### [Problem statement]
Beginning at the line containing "x16, x16, x26" and continuing to the end of the records below, give each line again exactly as it stands, and only those lines.

Items from a data source:

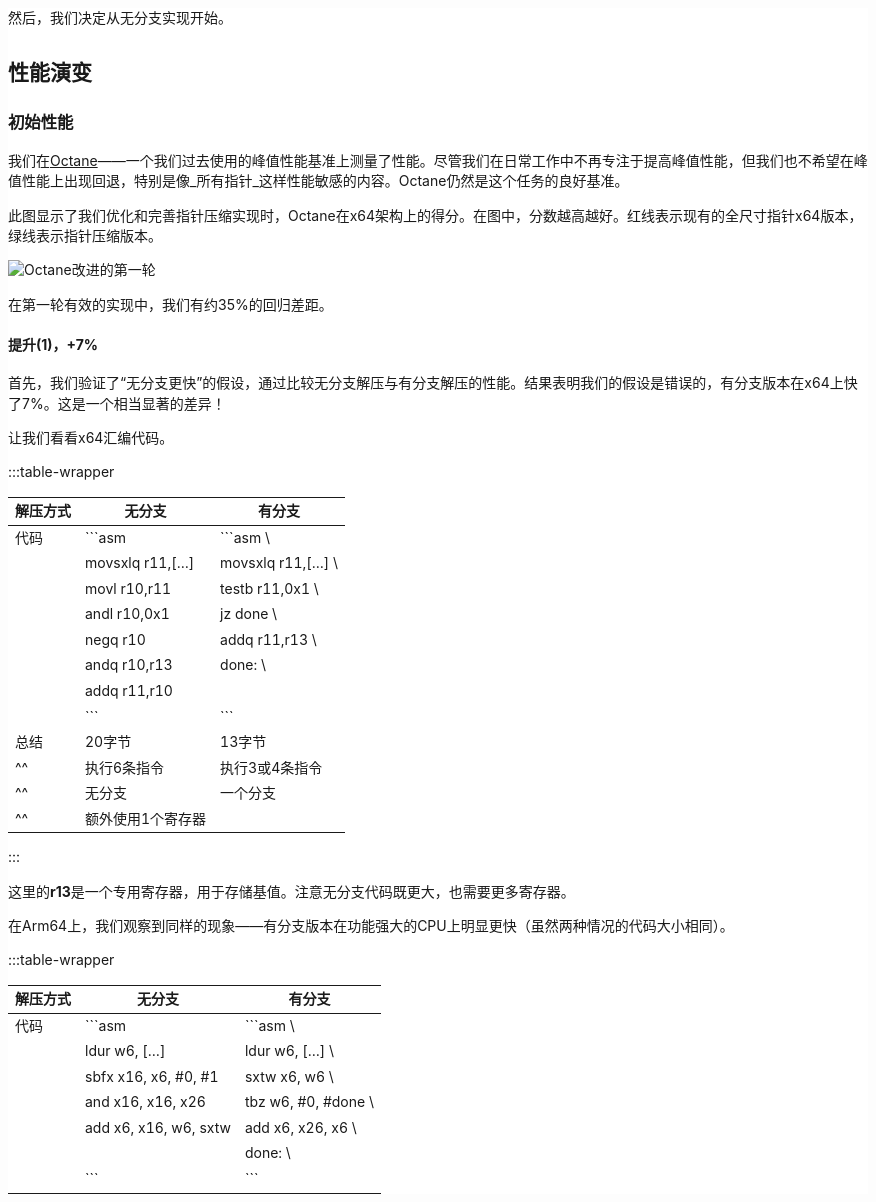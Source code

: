然后，我们决定从无分支实现开始。

## 性能演变

### 初始性能

我们在[Octane](https://v8.dev/blog/retiring-octane#the-genesis-of-octane)——一个我们过去使用的峰值性能基准上测量了性能。尽管我们在日常工作中不再专注于提高峰值性能，但我们也不希望在峰值性能上出现回退，特别是像_所有指针_这样性能敏感的内容。Octane仍然是这个任务的良好基准。

此图显示了我们优化和完善指针压缩实现时，Octane在x64架构上的得分。在图中，分数越高越好。红线表示现有的全尺寸指针x64版本，绿线表示指针压缩版本。

![Octane改进的第一轮](/_img/pointer-compression/perf-octane-1.svg)

在第一轮有效的实现中，我们有约35%的回归差距。

#### 提升(1)，+7%

首先，我们验证了“无分支更快”的假设，通过比较无分支解压与有分支解压的性能。结果表明我们的假设是错误的，有分支版本在x64上快了7%。这是一个相当显著的差异！

让我们看看x64汇编代码。

:::table-wrapper

| 解压方式      | 无分支                 | 有分支                    |
|---------------|-------------------------|----------------------------|
| 代码          | ```asm                  | ```asm                     \
|               | movsxlq r11,[…]         | movsxlq r11,[…]            \
|               | movl r10,r11            | testb r11,0x1              \
|               | andl r10,0x1            | jz done                    \
|               | negq r10                | addq r11,r13               \
|               | andq r10,r13            | done:                      \
|               | addq r11,r10            |                            | \
|               | ```                     | ```                        |
| 总结          | 20字节                  | 13字节                     |
| ^^            | 执行6条指令             | 执行3或4条指令             |
| ^^            | 无分支                  | 一个分支                   |
| ^^            | 额外使用1个寄存器       |                            |

:::

这里的**r13**是一个专用寄存器，用于存储基值。注意无分支代码既更大，也需要更多寄存器。

在Arm64上，我们观察到同样的现象——有分支版本在功能强大的CPU上明显更快（虽然两种情况的代码大小相同）。

:::table-wrapper

| 解压方式      | 无分支                 | 有分支                    |
|---------------|-------------------------|----------------------------|
| 代码          | ```asm                  | ```asm                     \
|               | ldur w6, […]            | ldur w6, […]               \
|               | sbfx x16, x6, #0, #1    | sxtw x6, w6                \
|               | and x16, x16, x26       | tbz w6, #0, #done          \
|               | add x6, x16, w6, sxtw   | add x6, x26, x6            \
|               |                         | done:                      \
|               | ```                     | ```                        |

### [Answer for the task]
|               | and x16, x16, x26       | tbz w6, #0, #done          \
|               | add x6, x16, w6, sxtw   | add x6, x26, x6            \
|               |                         | done:                      \
|               | ```                     | ```                        |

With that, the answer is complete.